Dataset Preparation¶
This section compiles a few patterns that can be used to load data from a tabular file as preparation for modeling in pybmds
.
Processing long datasets¶
If you have several dose-response datasets, you can run them as a batch. As an example, consider a CSV or Excel file of dichotomous datasets that looks something like this, with one row per dose group:
ID |
Dose |
Incidence |
N |
---|---|---|---|
1 |
0 |
0 |
5 |
1 |
0.5 |
3 |
5 |
1 |
1 |
5 |
5 |
2 |
0 |
0 |
5 |
2 |
0.33 |
0 |
5 |
2 |
0.67 |
4 |
5 |
2 |
1 |
5 |
5 |
3 |
0 |
0 |
5 |
3 |
0.25 |
0 |
5 |
3 |
0.5 |
3 |
5 |
3 |
1 |
5 |
5 |
You can start by loading the data into a pandas dataframe.
import pandas as pd
# if it's a CSV file
df = pd.read_csv('./dataset.csv')
# if it's an XLSX file:
df = pd.read_excel('./dataset.xlsx', sheet_name='datasets')
After loading the data from a file, you need to convert dataframe style data into pybmds
datasets:
import pybmds
datasets = []
for id, rows in df.groupby('ID'):
dataset = pybmds.DichotomousDataset(
id=id,
doses=rows.Dose.tolist(),
incidences=rows.Incidence.tolist(),
ns=rows.N.tolist()
)
datasets.append(dataset)
print(len(datasets))
print(datasets[0].tbl())
8
╒════════╤═════════════╤═════╕
│ Dose │ Incidence │ N │
╞════════╪═════════════╪═════╡
│ 0 │ 0 │ 5 │
│ 0.5 │ 3 │ 5 │
│ 1 │ 5 │ 5 │
╘════════╧═════════════╧═════╛
The end result is a list of datsets ready for BMD modeling.
Processing wide datasets¶
Consider a CSV or Excel file of dichotomous datasets that looks something like this (with one row per dataset):
ID |
Dose |
Incidence |
N |
---|---|---|---|
1 |
0;0.5;1 |
0;3;5 |
5;5;5 |
2 |
0;0.33;0.67;1 |
0;0;4;5 |
5;5;5;5 |
3 |
0;0.25;0.5;1 |
0;0;3;5 |
5;5;5;5 |
4 |
0;0.33;0.67;1 |
0;0;1;1 |
5;5;5;5 |
5 |
0;0.25;0.5;1 |
0;0;1;1 |
5;5;5;5 |
6 |
0;0.33;0.67;1 |
0;0;1;1 |
5;5;5;5 |
7 |
0;0.25;0.5;1 |
0;0;1;1 |
5;5;5;5 |
8 |
0;0.25;0.5;0.75;1 |
0;0;1;3;1 |
5;5;5;5;5 |
You can start by loading the data into a pandas dataframe.
import pandas as pd
# if it's a CSV file
df = pd.read_csv('./dataset.csv')
# if it's an XLSX file:
df = pd.read_excel('./dataset.xlsx', sheet_name='datasets')

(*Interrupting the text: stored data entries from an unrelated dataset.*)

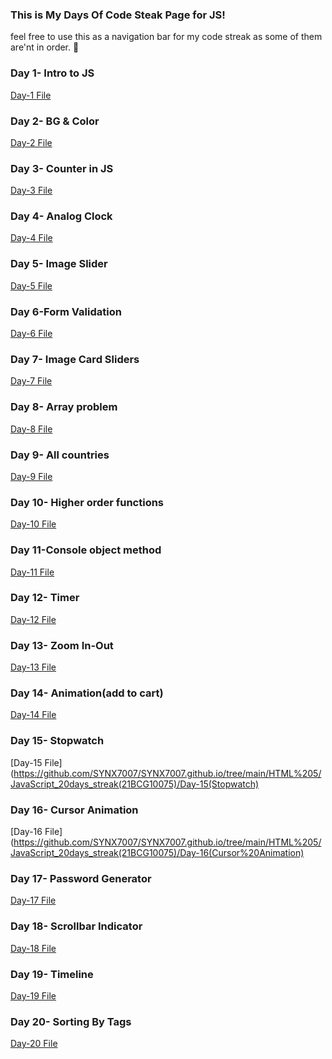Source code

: ### This is My Days Of Code Steak Page for JS!

feel free to use this as a navigation bar for my code streak as some of them are'nt in order. 🤗

### Day 1- Intro to JS
[Day-1 File](https://github.com/SYNX7007/SYNX7007.github.io/tree/main/HTML%205/JavaScript_20days_streak(21BCG10075)/Day-1(intro))

### Day 2- BG & Color
[Day-2 File](https://github.com/SYNX7007/SYNX7007.github.io/tree/main/HTML%205/JavaScript_20days_streak(21BCG10075)/Day-2(bg%20and%20color))

### Day 3- Counter in JS
[Day-3 File](https://github.com/SYNX7007/SYNX7007.github.io/tree/main/HTML%205/JavaScript_20days_streak(21BCG10075)/Day-3(JS%20Counter))

### Day 4- Analog Clock
[Day-4 File](https://github.com/SYNX7007/SYNX7007.github.io/tree/main/HTML%205/JavaScript_20days_streak(21BCG10075)/Day-4(Analog%20Clock))

### Day 5- Image Slider
[Day-5 File](https://github.com/SYNX7007/SYNX7007.github.io/tree/main/HTML%205/JavaScript_20days_streak(21BCG10075)/Day-5(Image%20Slider))

### Day 6-Form Validation
[Day-6 File](https://github.com/SYNX7007/SYNX7007.github.io/tree/main/HTML%205/JavaScript_20days_streak(21BCG10075)/Day-6(Form%20Validation))

### Day 7- Image Card Sliders
[Day-7 File](https://github.com/SYNX7007/SYNX7007.github.io/tree/main/HTML%205/JavaScript_20days_streak(21BCG10075)/Day-7(Image%20Card%20Sliders))

### Day 8- Array problem
[Day-8 File](https://github.com/SYNX7007/SYNX7007.github.io/tree/main/HTML%205/JavaScript_20days_streak(21BCG10075)/Day-8(Array%20problem))

### Day 9- All countries
[Day-9 File](https://github.com/SYNX7007/SYNX7007.github.io/tree/main/HTML%205/JavaScript_20days_streak(21BCG10075)/Day-9(all%20countries))

### Day 10- Higher order functions
[Day-10 File](https://github.com/SYNX7007/SYNX7007.github.io/tree/main/HTML%205/JavaScript_20days_streak(21BCG10075)/Day-10(Higher%20order%20functions))

### Day 11-Console object method
[Day-11 File](https://github.com/SYNX7007/SYNX7007.github.io/tree/main/HTML%205/JavaScript_20days_streak(21BCG10075)/Day-11(Console%20object%20method))

### Day 12- Timer
[Day-12 File](https://github.com/SYNX7007/SYNX7007.github.io/tree/main/HTML%205/JavaScript_20days_streak(21BCG10075)/Day-12(Timer))

### Day 13- Zoom In-Out
[Day-13 File](https://github.com/SYNX7007/SYNX7007.github.io/tree/main/HTML%205/JavaScript_20days_streak(21BCG10075)/Day-13(Zoom%20In-Out))

### Day 14- Animation(add to cart)
[Day-14 File](https://github.com/SYNX7007/SYNX7007.github.io/tree/main/HTML%205/JavaScript_20days_streak(21BCG10075)/Day-14(Animation)/Add%20to%20Cart%20Animation)

### Day 15- Stopwatch
[Day-15 File](https://github.com/SYNX7007/SYNX7007.github.io/tree/main/HTML%205/JavaScript_20days_streak(21BCG10075)/Day-15(Stopwatch)

### Day 16- Cursor Animation
[Day-16 File](https://github.com/SYNX7007/SYNX7007.github.io/tree/main/HTML%205/JavaScript_20days_streak(21BCG10075)/Day-16(Cursor%20Animation)

### Day 17- Password Generator
[Day-17 File](https://github.com/SYNX7007/SYNX7007.github.io/tree/main/HTML%205/JavaScript_20days_streak(21BCG10075)/Day-17/Password%20Generator)

### Day 18- Scrollbar Indicator
[Day-18 File](https://github.com/SYNX7007/SYNX7007.github.io/tree/main/HTML%205/JavaScript_20days_streak(21BCG10075)/Day-18/Scrollbar%20Indicator)

### Day 19- Timeline
[Day-19 File](https://github.com/SYNX7007/SYNX7007.github.io/tree/main/HTML%205/JavaScript_20days_streak(21BCG10075)/Day-19/Timeline)

### Day 20- Sorting By Tags
[Day-20 File](https://github.com/SYNX7007/SYNX7007.github.io/tree/main/HTML%205/JavaScript_20days_streak(21BCG10075)/Day-20/Sorting%20By%20Tags)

After loading the data from a file, we’ll need to convert dataframe style data into pybmds
datasets:
import pybmds
def create(row):
return pybmds.DichotomousDataset(
id=row.ID,
doses=list(map(float, row.Dose.split(';'))),
ns=list(map(int, row.N.split(';'))),
incidences=list(map(int, row.Incidence.split(';'))),
)
datasets = df.apply(create, axis=1)
print(len(datasets))
print(datasets[0].tbl())
8
╒════════╤═════════════╤═════╕
│ Dose │ Incidence │ N │
╞════════╪═════════════╪═════╡
│ 0 │ 0 │ 5 │
│ 0.5 │ 3 │ 5 │
│ 1 │ 5 │ 5 │
╘════════╧═════════════╧═════╛
The end result is a list of datasets ready for BMD modeling.